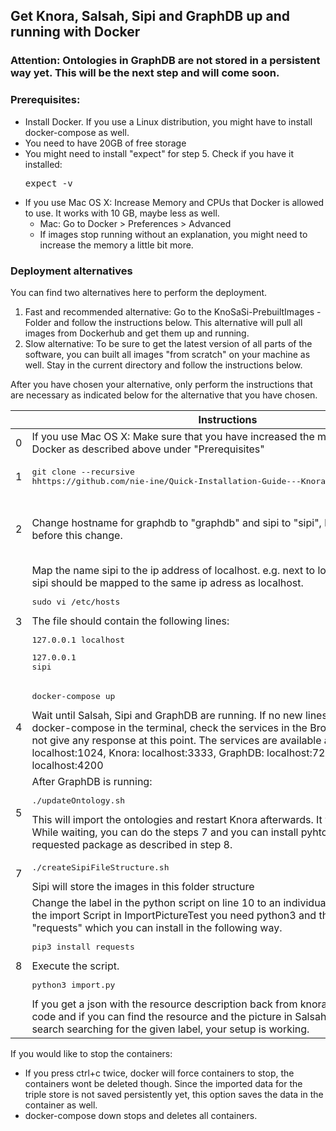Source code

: ## Get Knora, Salsah, Sipi and GraphDB up and running with Docker

### Attention: Ontologies in GraphDB are not stored in a persistent way yet.  This will be the next step and will come soon.

### Prerequisites:
 - Install Docker. If you use a Linux distribution, you might have to install docker-compose as well.
 - You need to have 20GB of free storage
 - You might need to install "expect" for step 5. Check if you have it installed: <pre>expect -v</pre>
 - If you use Mac OS X: Increase Memory and CPUs that Docker is allowed to use. It works with 10 GB, maybe less as well.
	 - 	Mac: Go to Docker > Preferences > Advanced
	 - If images stop running without an explanation, you might need to increase the memory a little bit more.

### Deployment alternatives
You can find two alternatives here to perform the deployment.

1. Fast and recommended alternative: Go to the KnoSaSi-PrebuiltImages - Folder and follow the instructions below. This alternative will pull all images from Dockerhub and get them up and running.
2. Slow alternative: To be sure to get the latest version of all parts of the software, you can built all images "from scratch" on your machine as well. Stay in the current directory and follow the instructions below.

After you have chosen your alternative, only perform the instructions that are necessary as indicated below for the alternative that you have chosen.

|   | Instructions   | Alternative 1| Alternative 2  | 
|--:| ------------- |:-------------:| :-----:        |
| 0 | If you use Mac OS X: Make sure that you have increased the memory allocated to Docker as described above under "Prerequisites" | x | x |
| 1 | <pre>git clone --recursive hhttps://github.com/nie-ine/Quick-Installation-Guide---Knora-Salsah-Sipi-GraphDB | x | x |
| 2 | Change hostname for graphdb to "graphdb" and sipi to "sipi", both are localhost before this change.| not necessary for alternative 1 | x in Knora/Knora/webapi /src /main /resources /application.conf|
| 3 | Map the name sipi to the ip address of localhost. e.g. next to localhost the name sipi should be mapped to the same ip adress as localhost. <pre>sudo vi /etc/hosts</pre> The file should contain the following lines:<pre>127.0.0.1       localhost</pre><pre>127.0.0.1       sipi</pre>| x in /etc/hosts file | <--- x|
| 4 | <pre>docker-compose up</pre> Wait until Salsah, Sipi and GraphDB are running. If no new lines show up from docker-compose in the terminal, check the services in the Browser. Knora should not give any response at this point. The services are available at: Sipi: localhost:1024, Knora: localhost:3333, GraphDB: localhost:7200, Salsah: localhost:4200 | x in ./PrebuiltImages | x in ./ --> meaning in docker-compose-deployment-Knora-Salsah-Sipi-GraphDB |
| 5 | After GraphDB is running: <pre>./updateOntology.sh</pre> This will import the ontologies and restart Knora afterwards. It will take some time. While waiting, you can do the steps 7 and you can install pyhton3 and the requested package as described in step 8. | x in ./ --> meaning in docker-compose-deployment-Knora-Salsah-Sipi-GraphDB | <--- x |
| 7 | <pre>./createSipiFileStructure.sh </pre> Sipi will store the images in this folder structure | x | x  |
| 8 | Change the label in the python script on line 10 to an individual name. To execute the import Script in ImportPictureTest you need python3 and the pypthon package "requests" which you can install in the following way. <pre>pip3 install requests</pre> Execute the script.<pre>python3 import.py</pre> If you get a json with the resource description back from knora after executing the code and if you can find the resource and the picture in Salsah using the full text search searching for the given label, your setup is working.  | x in ./ImportPictureTest  | <--- x |



 
If you would like to stop the containers:

 - If you press ctrl+c twice, docker will force containers to stop, the containers wont be deleted though. Since the imported data for the triple store is not saved persistently yet, this option saves the data in the container as well.
 - docker-compose down stops and deletes all containers.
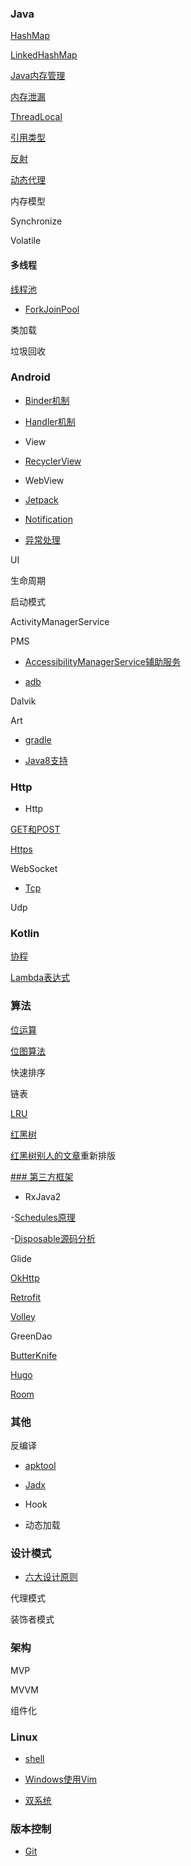 ### Java

[HashMap](java/hashmap/HashMap.md)

[LinkedHashMap](java/hashmap/LinkeHashMap.md)

[Java内存管理](java/mem/Java内存管理.md)

[内存泄漏](java/mem/MemoryLeak.md)

[ThreadLocal](java/thread/ThreadLocal.md)

[引用类型](java/引用类型.md)

[反射](http://blog.stayzeal.cn/2017/04/10/Java%E5%8F%8D%E5%B0%84/)

[动态代理](java/动态代理.md)

内存模型

Synchronize

Volatile

#### 多线程

[线程池](java/thread/线程池.md)

- [ForkJoinPool](kotlin/concurrency/scan_file/ForkJoinPool.md)

类加载

垃圾回收

### Android

- [Binder机制](android/Binder.md)

- [Handler机制](android/Handler.md)

- View

- [RecyclerView](android/view/RecyclerView源码分析.md)

- WebView

- [Jetpack](android/Jetpack.md)

- [Notification](android/Notification.md)

- [异常处理](android/framework/异常处理.md)

UI

生命周期

启动模式

ActivityManagerService

PMS

- [AccessibilityManagerService辅助服务](android/framework/AccessibilityManagerService.md)

- [adb](android/adb命令.md)

Dalvik

Art

- [gradle](android/build/Gradle.md)

- [Java8支持](android/Java8.md)

### Http

- Http

[GET和POST](http/Get&Post.md)

[Https](http/Https.md)

WebSocket

- [Tcp](http/Tcp.md)

Udp

### Kotlin

[协程](kotlin/协程.md)

[Lambda表达式](kotlin/lambda表达式.md)

### 算法

[位运算](algorithms/bit/Bit.md)

[位图算法](algorithms/bit/BitMap.md)

快速排序

链表

[LRU](algorithms/Lru算法.md)

[红黑树](algorithms/tree/rbtree/RBTree.md)

[红黑树别人的文章](algorithms/tree/rbtree/RBTreeCopy.md)重新排版


[### 第三方框架](rep/rep_smmary.md)

- RxJava2

-[Schedules原理](rep/rxjava2/Scheduler源码分析.md)

-[Disposable源码分析](rep/rxjava2/Disposable源码分析.md)

Glide

[OkHttp](http://blog.stayzeal.cn/2018/04/23/OkHttp%E6%BA%90%E7%A0%81%E5%88%86%E6%9E%90%E6%8C%87%E5%8D%97/)

[Retrofit](rep/Retrofit.md)

[Volley](rep/Volley.md)

GreenDao

[ButterKnife](rep/butterknife/ButterKnife.md)

[Hugo](rep/Hugo.md)

[Room](rep/Room.md)

### 其他

反编译

- [apktool](other/decompile/apktool.md)

- [Jadx](other/decompile/Jadx.md)

- Hook

- 动态加载

### 设计模式

- [六大设计原则](other/设计模式.md)

代理模式

装饰者模式

### 架构

MVP

MVVM

组件化

### Linux

- [shell](linux/shell.md)

- [Windows使用Vim](windows/vim.md)

- [双系统](linux/双系统.md)

### 版本控制

- [Git](vcs/Git命令.md)
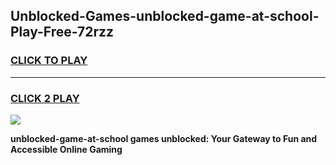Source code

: 
## Unblocked-Games-unblocked-game-at-school-Play-Free-72rzz
<h3>
<a href="https://premium76.site?title=unblocked-game-at-school&ref=17A">CLICK TO PLAY</a></h3>
<hr>

<h3>
<a href="https://premium76.site?title=unblocked-game-at-school&ref=17A">CLICK 2 PLAY</a>
  
</h3>

<a href="https://premium76.site?title=unblocked-game-at-school&ref=17A"><img src="https://clearcache.store/games.png"></a>


**unblocked-game-at-school games unblocked: Your Gateway to Fun and Accessible Online Gaming**
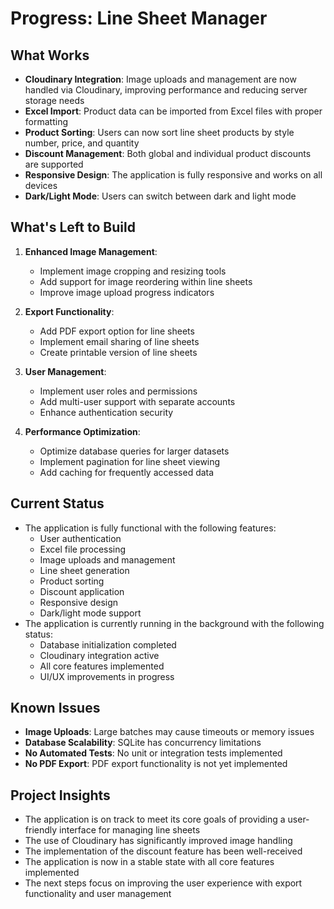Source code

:# Progress: Line Sheet Manager

## What Works
- **Cloudinary Integration**: Image uploads and management are now handled via Cloudinary, improving performance and reducing server storage needs
- **Excel Import**: Product data can be imported from Excel files with proper formatting
- **Product Sorting**: Users can now sort line sheet products by style number, price, and quantity
- **Discount Management**: Both global and individual product discounts are supported
- **Responsive Design**: The application is fully responsive and works on all devices
- **Dark/Light Mode**: Users can switch between dark and light mode

## What's Left to Build
1. **Enhanced Image Management**:
   - Implement image cropping and resizing tools
   - Add support for image reordering within line sheets
   - Improve image upload progress indicators

2. **Export Functionality**:
   - Add PDF export option for line sheets
   - Implement email sharing of line sheets
   - Create printable version of line sheets

3. **User Management**:
   - Implement user roles and permissions
   - Add multi-user support with separate accounts
   - Enhance authentication security

4. **Performance Optimization**:
   - Optimize database queries for larger datasets
   - Implement pagination for line sheet viewing
   - Add caching for frequently accessed data

## Current Status
- The application is fully functional with the following features:
  - User authentication
  - Excel file processing
  - Image uploads and management
  - Line sheet generation
  - Product sorting
  - Discount application
  - Responsive design
  - Dark/light mode support
- The application is currently running in the background with the following status:
  - Database initialization completed
  - Cloudinary integration active
  - All core features implemented
  - UI/UX improvements in progress

## Known Issues
- **Image Uploads**: Large batches may cause timeouts or memory issues
- **Database Scalability**: SQLite has concurrency limitations
- **No Automated Tests**: No unit or integration tests implemented
- **No PDF Export**: PDF export functionality is not yet implemented

## Project Insights
- The application is on track to meet its core goals of providing a user-friendly interface for managing line sheets
- The use of Cloudinary has significantly improved image handling
- The implementation of the discount feature has been well-received
- The application is now in a stable state with all core features implemented
- The next steps focus on improving the user experience with export functionality and user management

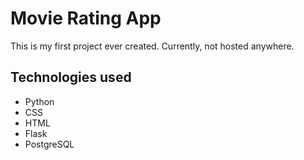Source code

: # Movie Rating App
This is my first project ever created. Currently, not hosted anywhere.

## Technologies used
- Python
- CSS
- HTML
- Flask
- PostgreSQL
  
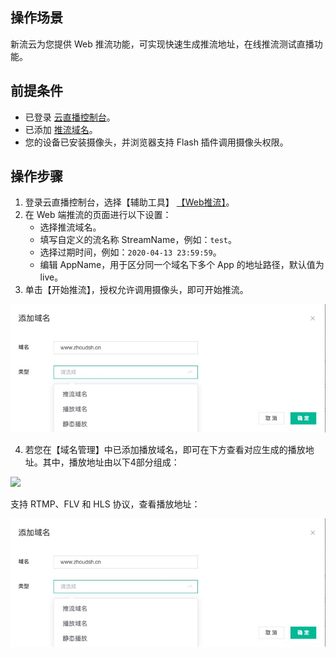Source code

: ## 操作场景
新流云为您提供 Web 推流功能，可实现快速生成推流地址，在线推流测试直播功能。

## 前提条件
- 已登录 [云直播控制台]()。
- 已添加 [推流域名]()。
- 您的设备已安装摄像头，并浏览器支持 Flash 插件调用摄像头权限。

## 操作步骤
1. 登录云直播控制台，选择【辅助工具】 [【Web推流】]()。
2. 在 Web 端推流的页面进行以下设置：
	- 选择推流域名。
	- 填写自定义的流名称 StreamName，例如：`test`。
	- 选择过期时间，例如：`2020-04-13 23:59:59`。
	- 编辑 AppName，用于区分同一个域名下多个 App 的地址路径，默认值为 live。
3. 单击【开始推流】，授权允许调用摄像头，即可开始推流。

![](https://github.com/zhoudshu/documents/blob/main/images/cloudlive/cloudlive_03.png)

4. 若您在【域名管理】中已添加播放域名，即可在下方查看对应生成的播放地址。其中，播放地址由以下4部分组成：

![](https://main.qcloudimg.com/raw/72989c8f55fe7f2ed596bd09882f5a09.png)

支持 RTMP、FLV 和 HLS 协议，查看播放地址：

![](https://github.com/zhoudshu/documents/blob/main/images/cloudlive/cloudlive_03.png)
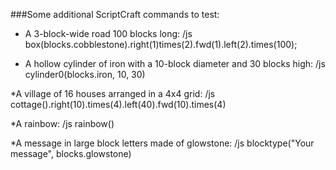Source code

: ###Some additional ScriptCraft commands to test:

* A 3-block-wide road 100 blocks long:
/js box(blocks.cobblestone).right(1)times(2).fwd(1).left(2).times(100);

* A hollow cylinder of iron with a 10-block diameter and 30 blocks high:
/js cylinder0(blocks.iron, 10, 30)

*A village of 16 houses arranged in a 4x4 grid:
/js cottage().right(10).times(4).left(40).fwd(10).times(4)

*A rainbow:
/js rainbow()

*A message in large block letters made of glowstone:
/js blocktype("Your message", blocks.glowstone)
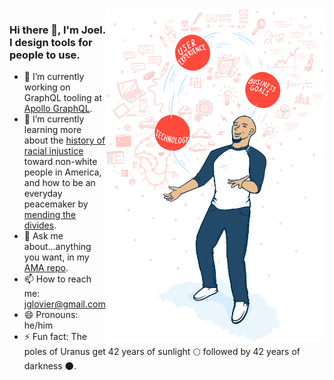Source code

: <img align="right" src="https://github.com/jglovier/jglovier/blob/master/joel-juggling.png" alt="Cartoon illustration of Joel juggling balls that represent user experience, business goals, and technology" width=350px />

### Hi there 👋, I'm Joel. I design tools for people to use.

- 🔭 I’m currently working on GraphQL tooling at [Apollo GraphQL](https://www.apollographql.com/careers/team).
- 🌱 I’m currently learning more about the [history of racial injustice](https://www.gettoby.com/p/7srvta2lydtp) toward non-white people in America, and how to be an everyday peacemaker by [mending the divides](https://globalimmerse.org/).
- 💬 Ask me about...anything you want, in my [AMA repo](https://github.com/jglovier/ama).
- 📫 How to reach me: jglovier@gmail.com
- 😄 Pronouns: he/him
- ⚡ Fun fact: The poles of Uranus get 42 years of sunlight :full_moon: followed by 42 years of darkness :new_moon:.

<!--
**jglovier/jglovier** is a ✨ _special_ ✨ repository because its `README.md` (this file) appears on your GitHub profile.

Here are some ideas to get you started:

- 🔭 I’m currently working on ...
- 🌱 I’m currently learning ...
- 👯 I’m looking to collaborate on ...
- 🤔 I’m looking for help with ...
- 💬 Ask me about ...
- 📫 How to reach me: ...
- 😄 Pronouns: ...
- ⚡ Fun fact: ...
-->
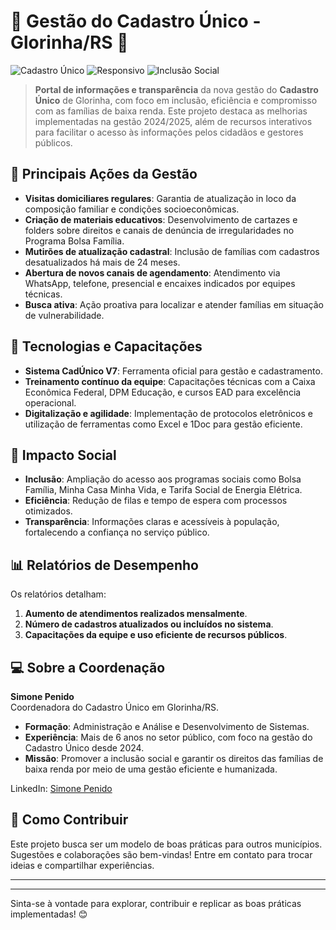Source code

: # 🏢 Gestão do Cadastro Único - Glorinha/RS 🌟

![Cadastro Único](https://img.shields.io/badge/Cadastro%20Único-%230099CC.svg?style=for-the-badge&logo=govbr&logoColor=white)
![Responsivo](https://img.shields.io/badge/Sistema-Responsivo-239B56.svg?style=for-the-badge)
![Inclusão Social](https://img.shields.io/badge/Inclusão-Social-F7DF1E.svg?style=for-the-badge)

> **Portal de informações e transparência** da nova gestão do **Cadastro Único** de Glorinha, com foco em inclusão, eficiência e compromisso com as famílias de baixa renda. Este projeto destaca as melhorias implementadas na gestão 2024/2025, além de recursos interativos para facilitar o acesso às informações pelos cidadãos e gestores públicos.

## 📌 Principais Ações da Gestão

- **Visitas domiciliares regulares**: Garantia de atualização in loco da composição familiar e condições socioeconômicas.
- **Criação de materiais educativos**: Desenvolvimento de cartazes e folders sobre direitos e canais de denúncia de irregularidades no Programa Bolsa Família.
- **Mutirões de atualização cadastral**: Inclusão de famílias com cadastros desatualizados há mais de 24 meses.
- **Abertura de novos canais de agendamento**: Atendimento via WhatsApp, telefone, presencial e encaixes indicados por equipes técnicas.
- **Busca ativa**: Ação proativa para localizar e atender famílias em situação de vulnerabilidade.

## 🚀 Tecnologias e Capacitações

- **Sistema CadÚnico V7**: Ferramenta oficial para gestão e cadastramento.
- **Treinamento contínuo da equipe**: Capacitações técnicas com a Caixa Econômica Federal, DPM Educação, e cursos EAD para excelência operacional.
- **Digitalização e agilidade**: Implementação de protocolos eletrônicos e utilização de ferramentas como Excel e 1Doc para gestão eficiente.

## 🎯 Impacto Social

- **Inclusão**: Ampliação do acesso aos programas sociais como Bolsa Família, Minha Casa Minha Vida, e Tarifa Social de Energia Elétrica.
- **Eficiência**: Redução de filas e tempo de espera com processos otimizados.
- **Transparência**: Informações claras e acessíveis à população, fortalecendo a confiança no serviço público.

## 📊 Relatórios de Desempenho

Os relatórios detalham:

1. **Aumento de atendimentos realizados mensalmente**.
2. **Número de cadastros atualizados ou incluídos no sistema**.
3. **Capacitações da equipe e uso eficiente de recursos públicos**.

## 💻 Sobre a Coordenação

**Simone Penido**  
Coordenadora do Cadastro Único em Glorinha/RS.  
- **Formação**: Administração e Análise e Desenvolvimento de Sistemas.  
- **Experiência**: Mais de 6 anos no setor público, com foco na gestão do Cadastro Único desde 2024.  
- **Missão**: Promover a inclusão social e garantir os direitos das famílias de baixa renda por meio de uma gestão eficiente e humanizada.

LinkedIn: [Simone Penido](https://www.linkedin.com/in/simone-penido/)  

## 🌟 Como Contribuir

Este projeto busca ser um modelo de boas práticas para outros municípios. Sugestões e colaborações são bem-vindas! Entre em contato para trocar ideias e compartilhar experiências.

---

****
Sinta-se à vontade para explorar, contribuir e replicar as boas práticas implementadas! 😊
*****
YOUR GOAL:
Compute the number of lines in the records that contain the string "sure", and return that number alone.

COMPLETED TASK:
2